Pensez-vous que l’argent et les soutiens venant du gouvernement ou de ses institutions sont appelés à représenter un nouveau danger pour la liberté de la presse ?
Un énorme danger. Je ne crains pas de parler d’un risque de disparition de plusieurs titres de presse et non des moindres. Depuis des années, le boycott publicitaire, décrété par les gouvernements, et pratiqué par toutes ses agences, saigne à mort les journaux indépendants. Les budgets publicitaires gouvernementaux alimentent aujourd’hui des médias proches du pouvoir. C’est une perversion de la liberté de la presse. La question du jour est celle vraiment de chercher les moyens de sauver notre presse écrite, une de nos plus vieilles institutions, elle est à l’agonie. Et l’État est un de ses bourreaux.
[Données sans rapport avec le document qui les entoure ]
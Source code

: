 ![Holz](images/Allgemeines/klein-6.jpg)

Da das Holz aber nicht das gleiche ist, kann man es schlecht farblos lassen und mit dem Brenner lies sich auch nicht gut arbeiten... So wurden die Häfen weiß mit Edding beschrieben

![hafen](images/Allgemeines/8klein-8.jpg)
De plus, le rapport parle du boycott de deux titres de presse et de ses journalistes lors des conférences de presse. Que pensez-vous de ces boycotts ? Sont-ils nouveaux dans le paysage politique mauricien?
Priver le citoyen, quel qu’il soit, du droit de savoir ne peut être que le fait de l’autocrate. Le démocrate est lui ouvert et transparent et ne craint pas la contestation. Mais les autocrates ne sont pas connus pour leur courage. Ce qui me choque, au plus haut point, c’est aussi l’absence de réaction du corps journalistique. Je peux vous assurer, qu’en d’autres temps, cette indignité n’aurait pas été tolérée par des journalistes professionnels. Mais, c’était au temps où le président du Media Trust était un journaliste élu par ses pairs… Aujourd’hui même le Media Trust est fonctionnarisé, c’est-à-dire domestiqué.
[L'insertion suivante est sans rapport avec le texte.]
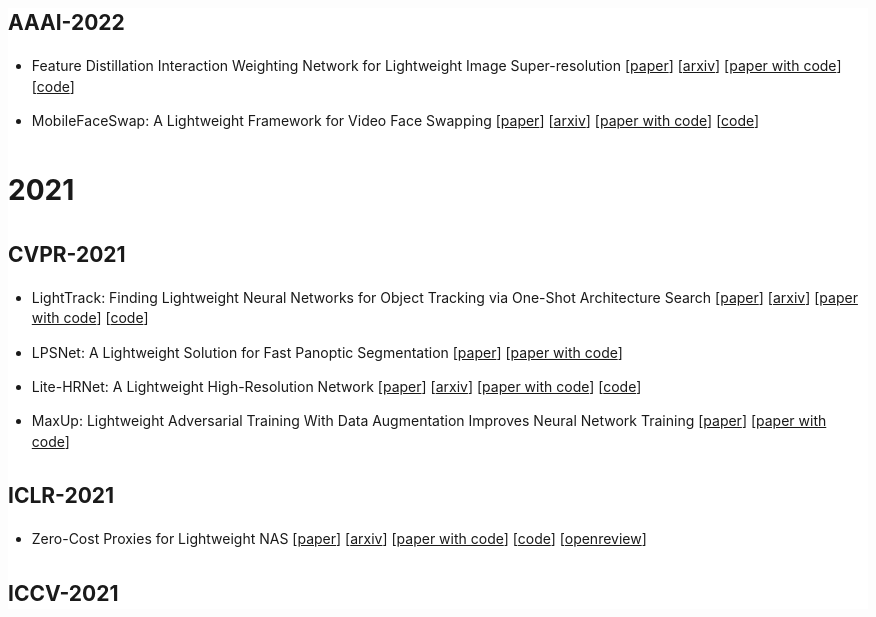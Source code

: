 
## AAAI-2022


- Feature Distillation Interaction Weighting Network for Lightweight Image Super-resolution [[paper](https://ojs.aaai.org/index.php/AAAI/article/view/19946)] [[arxiv](https://arxiv.org/abs/2112.08655)] [[paper with code](https://paperswithcode.com/paper/feature-distillation-interaction-weighting)] [[code](https://github.com/IVIPLab/FDIWN)]

- MobileFaceSwap: A Lightweight Framework for Video Face Swapping [[paper](https://ojs.aaai.org/index.php/AAAI/article/view/20203)] [[arxiv](https://arxiv.org/abs/2201.03808)] [[paper with code](https://paperswithcode.com/paper/mobilefaceswap-a-lightweight-framework-for)] [[code](https://github.com/Seanseattle/MobileFaceSwap)]



# 2021


## CVPR-2021


- LightTrack: Finding Lightweight Neural Networks for Object Tracking via One-Shot Architecture Search [[paper](https://openaccess.thecvf.com/content/CVPR2021/html/Yan_LightTrack_Finding_Lightweight_Neural_Networks_for_Object_Tracking_via_One-Shot_CVPR_2021_paper.html)] [[arxiv](https://arxiv.org/abs/2104.14545)] [[paper with code](https://paperswithcode.com/paper/lighttrack-finding-lightweight-neural)] [[code](https://github.com/researchmm/LightTrack)]

- LPSNet: A Lightweight Solution for Fast Panoptic Segmentation [[paper](https://openaccess.thecvf.com/content/CVPR2021/html/Hong_LPSNet_A_Lightweight_Solution_for_Fast_Panoptic_Segmentation_CVPR_2021_paper.html)] [[paper with code](https://paperswithcode.com/paper/lpsnet-a-lightweight-solution-for-fast)]

- Lite-HRNet: A Lightweight High-Resolution Network [[paper](https://openaccess.thecvf.com/content/CVPR2021/html/Yu_Lite-HRNet_A_Lightweight_High-Resolution_Network_CVPR_2021_paper.html)] [[arxiv](https://arxiv.org/abs/2104.06403)] [[paper with code](https://paperswithcode.com/paper/lite-hrnet-a-lightweight-high-resolution)] [[code](https://github.com/HRNet/Lite-HRNet)]

- MaxUp: Lightweight Adversarial Training With Data Augmentation Improves Neural Network Training [[paper](https://openaccess.thecvf.com/content/CVPR2021/html/Gong_MaxUp_Lightweight_Adversarial_Training_With_Data_Augmentation_Improves_Neural_Network_CVPR_2021_paper.html)] [[paper with code](https://paperswithcode.com/paper/maxup-lightweight-adversarial-training-with)]


## ICLR-2021


- Zero-Cost Proxies for Lightweight NAS [[paper](https://iclr.cc/virtual/2021/poster/2861)] [[arxiv](https://arxiv.org/abs/2101.08134)] [[paper with code](https://paperswithcode.com/paper/zero-cost-proxies-for-lightweight-nas-1)] [[code](https://github.com/mohsaied/zero-cost-nas)] [[openreview](https://openreview.net/forum?id=0cmMMy8J5q)]


## ICCV-2021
Il est fait mention également du cadre légal mauricien qui permet de condamner les journalistes pour propos dérangeants ou contrariants. N’est-ce pas encore une attaque contre la liberté de la presse ?
Ne faisons pas d’amalgame. En l’occurrence, ce ne sont pas des journalistes qui sont visés par cette législation, un peu abusive, je vous l’accorde. Mais il y a lieu de prendre un frein aux dérives des réseaux sociaux, souvent une machine à palabres incontrôlée. Tous les pays réfléchissent au meilleur moyen de maîtriser cet outil sans restreindre la liberté d’expression. Mais, par ailleurs, une loi qui protège les citoyens et qui sanctionne la diffamation n’est pas une attaque contre la liberté de la presse. Les journalistes n’ont pas tous les droits
L’île Maurice était connue comme un modèle de démocratie et de liberté. Ressentez-vous une menace contre ces principes ?
Le problème n’est pas moi, il n’est pas vous. Le problème grave est que le regard du monde sur notre pays a changé dramatiquement. Et ce n’est pas sans conséquences. J’ai connu un temps où des étrangers, visiteurs, diplomates ou fonctionnaires internationaux étaient pleins d’éloges pour nos réalisations, notre fonctionnement. Ce que j’entends ces temps-ci me peine énormément. Or, c’est dans le regard de l’autre que la nation existe.